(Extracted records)
=== Begin Enclosure ===

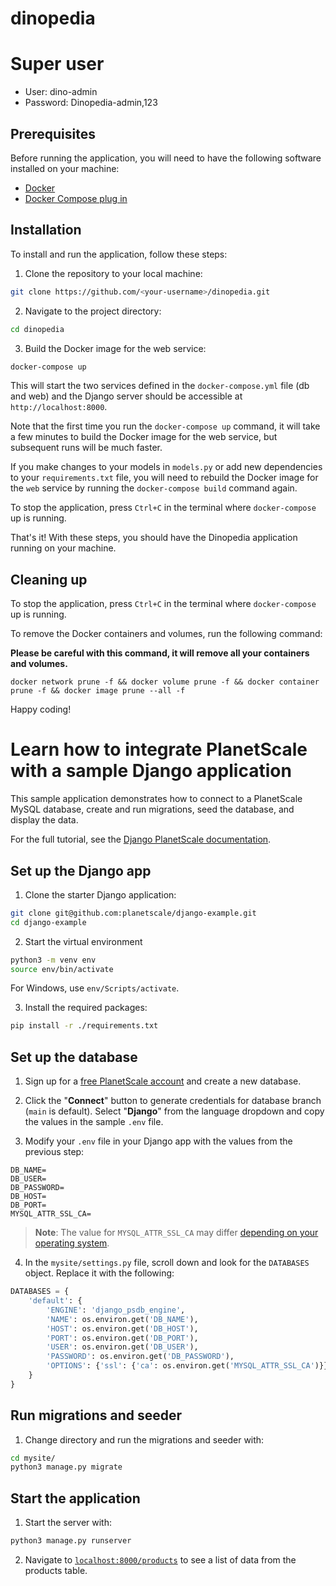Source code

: # dinopedia
# Super user
- User: dino-admin
- Password: Dinopedia-admin,123

## Prerequisites
Before running the application, you will need to have the following software installed on your machine:

* [Docker](https://docs.docker.com/install/)
* [Docker Compose plug in](https://docs.docker.com/compose/install/)

## Installation
To install and run the application, follow these steps:

1. Clone the repository to your local machine:

```bash
git clone https://github.com/<your-username>/dinopedia.git
```

2. Navigate to the project directory:

```bash
cd dinopedia
```

3. Build the Docker image for the web service:

```bash
docker-compose up
```


This will start the two services defined in the `docker-compose.yml` file (db and web) and the Django server should be accessible at `http://localhost:8000`.

Note that the first time you run the `docker-compose up` command, it will take a few minutes to build the Docker image for the web service, but subsequent runs will be much faster.

If you make changes to your models in `models.py` or add new dependencies to your `requirements.txt` file, you will need to rebuild the Docker image for the `web` service by running the `docker-compose build` command again.

To stop the application, press `Ctrl+C` in the terminal where `docker-compose` up is running.

That's it! With these steps, you should have the Dinopedia application running on your machine.

## Cleaning up
To stop the application, press `Ctrl+C` in the terminal where `docker-compose` up is running.

To remove the Docker containers and volumes, run the following command:

**Please be careful with this command, it will remove all your containers and volumes.**

`docker network prune -f && docker volume prune -f && docker container prune -f && docker image prune --all -f`

Happy coding!

# Learn how to integrate PlanetScale with a sample Django application

This sample application demonstrates how to connect to a PlanetScale MySQL database, create and run migrations, seed the database, and display the data.

For the full tutorial, see the [Django PlanetScale documentation](https://planetscale.com/docs/tutorials/connect-django-app).

## Set up the Django app

1. Clone the starter Django application:

```bash
git clone git@github.com:planetscale/django-example.git
cd django-example
```

2. Start the virtual environment

```bash
python3 -m venv env
source env/bin/activate
```

For Windows, use `env/Scripts/activate`.

3. Install the required packages:

```bash
pip install -r ./requirements.txt
```

## Set up the database

1. Sign up for a [free PlanetScale account](https://planetscale.com/sign-up) and create a new database.

2. Click the "**Connect**" button to generate credentials for database branch (`main` is default). Select "**Django**" from the language dropdown and copy the values in the sample `.env` file.

3. Modify your `.env` file in your Django app with the values from the previous step:

```
DB_NAME=
DB_USER=
DB_PASSWORD=
DB_HOST=
DB_PORT=
MYSQL_ATTR_SSL_CA=
```

> **Note**: The value for `MYSQL_ATTR_SSL_CA` may differ [depending on your operating system](https://planetscale.com/docs/reference/secure-connections#ca-root-configuration).

4. In the `mysite/settings.py` file, scroll down and look for the `DATABASES` object. Replace it with the following:

```python
DATABASES = {
    'default': {
        'ENGINE': 'django_psdb_engine',
        'NAME': os.environ.get('DB_NAME'),
        'HOST': os.environ.get('DB_HOST'),
        'PORT': os.environ.get('DB_PORT'),
        'USER': os.environ.get('DB_USER'),
        'PASSWORD': os.environ.get('DB_PASSWORD'),
        'OPTIONS': {'ssl': {'ca': os.environ.get('MYSQL_ATTR_SSL_CA')}}
    }
}
```

## Run migrations and seeder

1. Change directory and run the migrations and seeder with:

```bash
cd mysite/
python3 manage.py migrate
```

## Start the application

1. Start the server with:

```bash
python3 manage.py runserver
```

2. Navigate to [`localhost:8000/products`](http://localhost:8000/products) to see a list of data from the products table. 
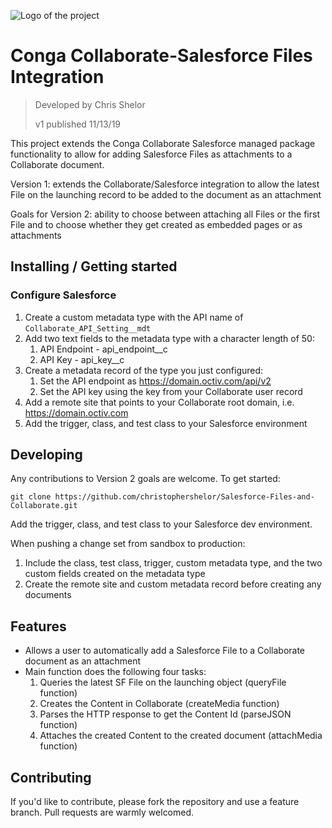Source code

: ![Logo of the project](https://conga.com/themes/conga/images/logo.svg)

# Conga Collaborate-Salesforce Files Integration
> Developed by Chris Shelor
>
> v1 published 11/13/19 

This project extends the Conga Collaborate Salesforce managed package functionality to allow for adding Salesforce Files as attachments to a Collaborate document.

Version 1: extends the Collaborate/Salesforce integration to allow the latest File on the launching record to be added to the document as an attachment

Goals for Version 2: ability to choose between attaching all Files or the first File and to choose whether they get created as embedded pages or as attachments


## Installing / Getting started

### Configure Salesforce
 
1. Create a custom metadata type with the API name of `Collaborate_API_Setting__mdt`
2. Add two text fields to the metadata type with a character length of 50:
	1. API Endpoint - api_endpoint__c
	2. API Key - api_key__c
3. Create a metadata record of the type you just configured:
	1. Set the API endpoint as https://domain.octiv.com/api/v2
	2. Set the API key using the key from your Collaborate user record
3. Add a remote site that points to your Collaborate root domain, i.e. https://domain.octiv.com
4. Add the trigger, class, and test class to your Salesforce environment

## Developing

Any contributions to Version 2 goals are welcome.  To get started:

```shell
git clone https://github.com/christophershelor/Salesforce-Files-and-Collaborate.git
```
Add the trigger, class, and test class to your Salesforce dev environment.

When pushing a change set from sandbox to production:
1. Include the class, test class, trigger, custom metadata type, and the two custom fields created on the metadata type 
2. Create the remote site and custom metadata record before creating any documents

## Features

* Allows a user to automatically add a Salesforce File to a Collaborate document as an attachment
* Main function does the following four tasks:
    1. Queries the latest SF File on the launching object (queryFile function)
    2. Creates the Content in Collaborate (createMedia function)
    3. Parses the HTTP response to get the Content Id (parseJSON function)
    4. Attaches the created Content to the created document (attachMedia function)

## Contributing

If you'd like to contribute, please fork the repository and use a feature
branch. Pull requests are warmly welcomed.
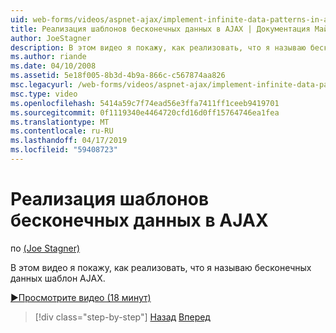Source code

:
 ```yaml
---
uid: web-forms/videos/aspnet-ajax/implement-infinite-data-patterns-in-ajax
title: Реализация шаблонов бесконечных данных в AJAX | Документация Майкрософт
author: JoeStagner
description: В этом видео я покажу, как реализовать, что я называю бесконечных данных шаблон AJAX.
ms.author: riande
ms.date: 04/10/2008
ms.assetid: 5e18f005-8b3d-4b9a-866c-c567874aa826
msc.legacyurl: /web-forms/videos/aspnet-ajax/implement-infinite-data-patterns-in-ajax
msc.type: video
ms.openlocfilehash: 5414a59c7f74ead56e3ffa7411ff1ceeb9419701
ms.sourcegitcommit: 0f1119340e4464720cfd16d0ff15764746ea1fea
ms.translationtype: MT
ms.contentlocale: ru-RU
ms.lasthandoff: 04/17/2019
ms.locfileid: "59408723"
---
```

# <a name="implement-infinite-data-patterns-in-ajax"></a>Реализация шаблонов бесконечных данных в AJAX

по [(Joe Stagner)](https://github.com/JoeStagner)

В этом видео я покажу, как реализовать, что я называю бесконечных данных шаблон AJAX.

[&#9654;Просмотрите видео (18 минут)](https://channel9.msdn.com/Blogs/ASP-NET-Site-Videos/implement-infinite-data-patterns-in-ajax)

> [!div class="step-by-step"]
> [Назад](use-aspnet-ajax-cascading-drop-down-control-to-access-a-database.md)
> [Вперед](basic-aspnet-authentication-in-an-ajax-enabled-application.md)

=== End Enclosure ===

## Aim of the exercise
Omit the pictures and copy the records above exactly.

## Reply to the exercise
Source code

: # dinopedia
# Super user
- User: dino-admin
- Password: Dinopedia-admin,123

## Prerequisites
Before running the application, you will need to have the following software installed on your machine:

* [Docker](https://docs.docker.com/install/)
* [Docker Compose plug in](https://docs.docker.com/compose/install/)

## Installation
To install and run the application, follow these steps:

1. Clone the repository to your local machine:

```bash
git clone https://github.com/<your-username>/dinopedia.git
```

2. Navigate to the project directory:

```bash
cd dinopedia
```

3. Build the Docker image for the web service:

```bash
docker-compose up
```


This will start the two services defined in the `docker-compose.yml` file (db and web) and the Django server should be accessible at `http://localhost:8000`.

Note that the first time you run the `docker-compose up` command, it will take a few minutes to build the Docker image for the web service, but subsequent runs will be much faster.

If you make changes to your models in `models.py` or add new dependencies to your `requirements.txt` file, you will need to rebuild the Docker image for the `web` service by running the `docker-compose build` command again.

To stop the application, press `Ctrl+C` in the terminal where `docker-compose` up is running.

That's it! With these steps, you should have the Dinopedia application running on your machine.

## Cleaning up
To stop the application, press `Ctrl+C` in the terminal where `docker-compose` up is running.

To remove the Docker containers and volumes, run the following command:

**Please be careful with this command, it will remove all your containers and volumes.**

`docker network prune -f && docker volume prune -f && docker container prune -f && docker image prune --all -f`

Happy coding!

# Learn how to integrate PlanetScale with a sample Django application

This sample application demonstrates how to connect to a PlanetScale MySQL database, create and run migrations, seed the database, and display the data.

For the full tutorial, see the [Django PlanetScale documentation](https://planetscale.com/docs/tutorials/connect-django-app).

## Set up the Django app

1. Clone the starter Django application:

```bash
git clone git@github.com:planetscale/django-example.git
cd django-example
```

2. Start the virtual environment

```bash
python3 -m venv env
source env/bin/activate
```

For Windows, use `env/Scripts/activate`.

3. Install the required packages:

```bash
pip install -r ./requirements.txt
```

## Set up the database

1. Sign up for a [free PlanetScale account](https://planetscale.com/sign-up) and create a new database.

2. Click the "**Connect**" button to generate credentials for database branch (`main` is default). Select "**Django**" from the language dropdown and copy the values in the sample `.env` file.

3. Modify your `.env` file in your Django app with the values from the previous step:

```
DB_NAME=
DB_USER=
DB_PASSWORD=
DB_HOST=
DB_PORT=
MYSQL_ATTR_SSL_CA=
```

> **Note**: The value for `MYSQL_ATTR_SSL_CA` may differ [depending on your operating system](https://planetscale.com/docs/reference/secure-connections#ca-root-configuration).

4. In the `mysite/settings.py` file, scroll down and look for the `DATABASES` object. Replace it with the following:

```python
DATABASES = {
    'default': {
        'ENGINE': 'django_psdb_engine',
        'NAME': os.environ.get('DB_NAME'),
        'HOST': os.environ.get('DB_HOST'),
        'PORT': os.environ.get('DB_PORT'),
        'USER': os.environ.get('DB_USER'),
        'PASSWORD': os.environ.get('DB_PASSWORD'),
        'OPTIONS': {'ssl': {'ca': os.environ.get('MYSQL_ATTR_SSL_CA')}}
    }
}
```

## Run migrations and seeder

1. Change directory and run the migrations and seeder with:

```bash
cd mysite/
python3 manage.py migrate
```

## Start the application

1. Start the server with:

```bash
python3 manage.py runserver
```

2. Navigate to [`localhost:8000/products`](http://localhost:8000/products) to see a list of data from the products table. 
Source code

: ![Logo of the project](https://conga.com/themes/conga/images/logo.svg)

# Conga Collaborate-Salesforce Files Integration
> Developed by Chris Shelor
>
> v1 published 11/13/19 

This project extends the Conga Collaborate Salesforce managed package functionality to allow for adding Salesforce Files as attachments to a Collaborate document.

Version 1: extends the Collaborate/Salesforce integration to allow the latest File on the launching record to be added to the document as an attachment

Goals for Version 2: ability to choose between attaching all Files or the first File and to choose whether they get created as embedded pages or as attachments


## Installing / Getting started

### Configure Salesforce
 
1. Create a custom metadata type with the API name of `Collaborate_API_Setting__mdt`
2. Add two text fields to the metadata type with a character length of 50:
	1. API Endpoint - api_endpoint__c
	2. API Key - api_key__c
3. Create a metadata record of the type you just configured:
	1. Set the API endpoint as https://domain.octiv.com/api/v2
	2. Set the API key using the key from your Collaborate user record
3. Add a remote site that points to your Collaborate root domain, i.e. https://domain.octiv.com
4. Add the trigger, class, and test class to your Salesforce environment

## Developing

Any contributions to Version 2 goals are welcome.  To get started:

```shell
git clone https://github.com/christophershelor/Salesforce-Files-and-Collaborate.git
```
Add the trigger, class, and test class to your Salesforce dev environment.

When pushing a change set from sandbox to production:
1. Include the class, test class, trigger, custom metadata type, and the two custom fields created on the metadata type 
2. Create the remote site and custom metadata record before creating any documents

## Features

* Allows a user to automatically add a Salesforce File to a Collaborate document as an attachment
* Main function does the following four tasks:
    1. Queries the latest SF File on the launching object (queryFile function)
    2. Creates the Content in Collaborate (createMedia function)
    3. Parses the HTTP response to get the Content Id (parseJSON function)
    4. Attaches the created Content to the created document (attachMedia function)

## Contributing

If you'd like to contribute, please fork the repository and use a feature
branch. Pull requests are warmly welcomed.
Source code

:
 ```yaml
---
uid: web-forms/videos/aspnet-ajax/implement-infinite-data-patterns-in-ajax
title: Реализация шаблонов бесконечных данных в AJAX | Документация Майкрософт
author: JoeStagner
description: В этом видео я покажу, как реализовать, что я называю бесконечных данных шаблон AJAX.
ms.author: riande
ms.date: 04/10/2008
ms.assetid: 5e18f005-8b3d-4b9a-866c-c567874aa826
msc.legacyurl: /web-forms/videos/aspnet-ajax/implement-infinite-data-patterns-in-ajax
msc.type: video
ms.openlocfilehash: 5414a59c7f74ead56e3ffa7411ff1ceeb9419701
ms.sourcegitcommit: 0f1119340e4464720cfd16d0ff15764746ea1fea
ms.translationtype: MT
ms.contentlocale: ru-RU
ms.lasthandoff: 04/17/2019
ms.locfileid: "59408723"
---
```

# <a name="implement-infinite-data-patterns-in-ajax"></a>Реализация шаблонов бесконечных данных в AJAX

по [(Joe Stagner)](https://github.com/JoeStagner)

В этом видео я покажу, как реализовать, что я называю бесконечных данных шаблон AJAX.

[&#9654;Просмотрите видео (18 минут)](https://channel9.msdn.com/Blogs/ASP-NET-Site-Videos/implement-infinite-data-patterns-in-ajax)

> [!div class="step-by-step"]
> [Назад](use-aspnet-ajax-cascading-drop-down-control-to-access-a-database.md)
> [Вперед](basic-aspnet-authentication-in-an-ajax-enabled-application.md)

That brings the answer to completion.